Do share any tips to mitigate the anxiety in children-I am sure Colorado parents would find that helpful. For many in the surrounding area this was the 3rd actual lockdown in a month-this event, lockdowns related to the young woman obssessed with Columbine who eventually killed herself, and one other incident I do not recall at this moment. So I would expect anxiety to be rather high right now, with good cause.

@greenwitch My number came directly from table #20 of the FBI UCR for 2017.

Interesting article about the psychology behind gun owners: https://blogs.scientificamerican.com/observations/why-are-white-men-stockpiling-guns/

If there is a fire in the school, almost 100% of the time you want the buildings cleared and everyone to get out as fast as possible. With a shooting situation, that may not be the case and the order is to ‘shelter in place.’ It’s hard to know what is required until the situation is unfolding.

My kids were part of a situation on their first day at a high school. There wasn’t a shooter but the marine base had an AWOL marine who had made some ‘threats’ in a journal. The school was a collection of buildings, about 8 on the main level and another 3 up on a ridge above the school. They first evacuated all to the gym, which was of course IN a building, and then to the football field. 4000 students and staff all on the hot football stadium (it was like 105 that day).

I arrived to pick up my kids 6 hours later (when they had been evacuated to the grocery store parking lot next to the school which was also 105 degrees), with marines in full gear, dogs, machine guns up on the ridge, both marine and news helicopters circling, the I-5 closed (right next to school) and probably 200 police, sheriff, ambulance, and other law enforcement people surrounding the school.

Anyway, all the fire drills in the world wouldn’t have helped them or the school prepare. They’d been in school for less than one hour when this all happened. They had to follow the others to the gym because they had no idea where it was.

And that wasn’t their first lock down situation.

“Mass shootings are a bad way to understand gun violence”

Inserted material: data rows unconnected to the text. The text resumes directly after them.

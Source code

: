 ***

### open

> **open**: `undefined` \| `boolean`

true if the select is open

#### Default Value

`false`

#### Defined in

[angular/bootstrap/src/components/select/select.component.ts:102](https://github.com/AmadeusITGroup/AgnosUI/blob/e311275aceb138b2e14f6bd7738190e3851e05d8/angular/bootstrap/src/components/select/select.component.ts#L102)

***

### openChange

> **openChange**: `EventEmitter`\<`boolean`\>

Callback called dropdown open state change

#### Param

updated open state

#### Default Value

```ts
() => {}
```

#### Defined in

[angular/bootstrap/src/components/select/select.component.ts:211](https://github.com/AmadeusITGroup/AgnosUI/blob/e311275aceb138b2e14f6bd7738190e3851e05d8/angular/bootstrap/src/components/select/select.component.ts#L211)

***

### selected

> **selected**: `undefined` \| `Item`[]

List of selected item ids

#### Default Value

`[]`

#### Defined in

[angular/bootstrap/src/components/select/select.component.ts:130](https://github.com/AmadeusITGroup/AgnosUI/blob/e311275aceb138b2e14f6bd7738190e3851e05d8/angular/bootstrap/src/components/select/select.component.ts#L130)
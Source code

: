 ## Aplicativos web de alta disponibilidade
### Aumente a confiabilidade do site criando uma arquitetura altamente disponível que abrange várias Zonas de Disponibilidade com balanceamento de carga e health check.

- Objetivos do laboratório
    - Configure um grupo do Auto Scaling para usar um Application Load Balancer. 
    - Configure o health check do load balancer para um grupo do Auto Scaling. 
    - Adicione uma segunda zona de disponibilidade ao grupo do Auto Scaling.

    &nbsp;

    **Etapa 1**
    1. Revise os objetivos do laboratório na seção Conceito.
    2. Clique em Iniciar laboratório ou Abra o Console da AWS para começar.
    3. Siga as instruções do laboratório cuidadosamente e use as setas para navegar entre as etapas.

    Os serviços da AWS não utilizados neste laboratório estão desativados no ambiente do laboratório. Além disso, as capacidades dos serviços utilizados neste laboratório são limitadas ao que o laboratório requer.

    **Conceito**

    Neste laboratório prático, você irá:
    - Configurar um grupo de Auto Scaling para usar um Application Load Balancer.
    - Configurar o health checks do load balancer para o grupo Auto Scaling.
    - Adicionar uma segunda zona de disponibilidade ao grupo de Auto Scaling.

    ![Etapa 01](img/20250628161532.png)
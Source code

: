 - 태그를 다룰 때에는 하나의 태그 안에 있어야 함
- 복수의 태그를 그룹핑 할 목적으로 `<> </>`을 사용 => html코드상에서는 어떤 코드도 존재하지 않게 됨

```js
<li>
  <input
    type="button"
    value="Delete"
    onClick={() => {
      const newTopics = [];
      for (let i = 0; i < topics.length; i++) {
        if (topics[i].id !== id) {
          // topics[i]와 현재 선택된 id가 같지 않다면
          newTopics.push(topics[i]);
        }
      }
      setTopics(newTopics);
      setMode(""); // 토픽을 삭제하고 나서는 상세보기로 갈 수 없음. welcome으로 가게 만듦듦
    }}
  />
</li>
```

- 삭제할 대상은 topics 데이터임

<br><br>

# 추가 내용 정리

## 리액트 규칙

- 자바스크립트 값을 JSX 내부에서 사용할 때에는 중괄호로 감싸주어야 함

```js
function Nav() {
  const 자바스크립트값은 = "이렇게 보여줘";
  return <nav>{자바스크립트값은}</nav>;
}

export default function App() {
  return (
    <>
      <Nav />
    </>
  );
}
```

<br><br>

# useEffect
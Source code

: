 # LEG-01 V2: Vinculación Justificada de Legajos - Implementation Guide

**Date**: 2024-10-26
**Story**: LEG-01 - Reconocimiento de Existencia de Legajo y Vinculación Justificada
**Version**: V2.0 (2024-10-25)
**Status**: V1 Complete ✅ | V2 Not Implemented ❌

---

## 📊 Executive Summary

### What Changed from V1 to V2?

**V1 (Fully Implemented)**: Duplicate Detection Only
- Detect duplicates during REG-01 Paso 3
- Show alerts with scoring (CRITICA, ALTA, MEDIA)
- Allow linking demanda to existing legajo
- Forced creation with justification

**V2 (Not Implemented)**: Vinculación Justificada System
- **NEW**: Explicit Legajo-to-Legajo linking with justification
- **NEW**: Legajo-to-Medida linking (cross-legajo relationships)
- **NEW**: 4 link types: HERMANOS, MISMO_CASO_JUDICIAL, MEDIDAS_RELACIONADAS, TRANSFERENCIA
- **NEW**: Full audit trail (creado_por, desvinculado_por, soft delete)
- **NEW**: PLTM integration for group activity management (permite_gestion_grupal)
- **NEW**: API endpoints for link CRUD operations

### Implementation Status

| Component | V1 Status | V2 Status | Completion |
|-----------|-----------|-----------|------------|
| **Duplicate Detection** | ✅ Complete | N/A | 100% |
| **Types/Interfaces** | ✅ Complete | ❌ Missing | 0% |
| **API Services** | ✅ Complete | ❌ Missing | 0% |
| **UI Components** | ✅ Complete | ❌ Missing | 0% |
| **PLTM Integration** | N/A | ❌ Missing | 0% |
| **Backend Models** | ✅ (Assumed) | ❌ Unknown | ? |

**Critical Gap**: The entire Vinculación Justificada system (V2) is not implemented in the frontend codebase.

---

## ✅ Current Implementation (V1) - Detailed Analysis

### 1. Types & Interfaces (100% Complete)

https://fivethirtyeight.com/features/mass-shootings-are-a-bad-way-to-understand-gun-violence/

How about free societies in which relatively few people have guns? There are such places. They occasionally have horrible incidents (the recent mosque shooting in New Zealand comes to mind). But in general, their death rates from gun violence are much lower than that in the United States. And in many of these countries (and again, New Zealand would be an example), it’s hard to even imagine the citizens being at the mercy of a tyrannical government.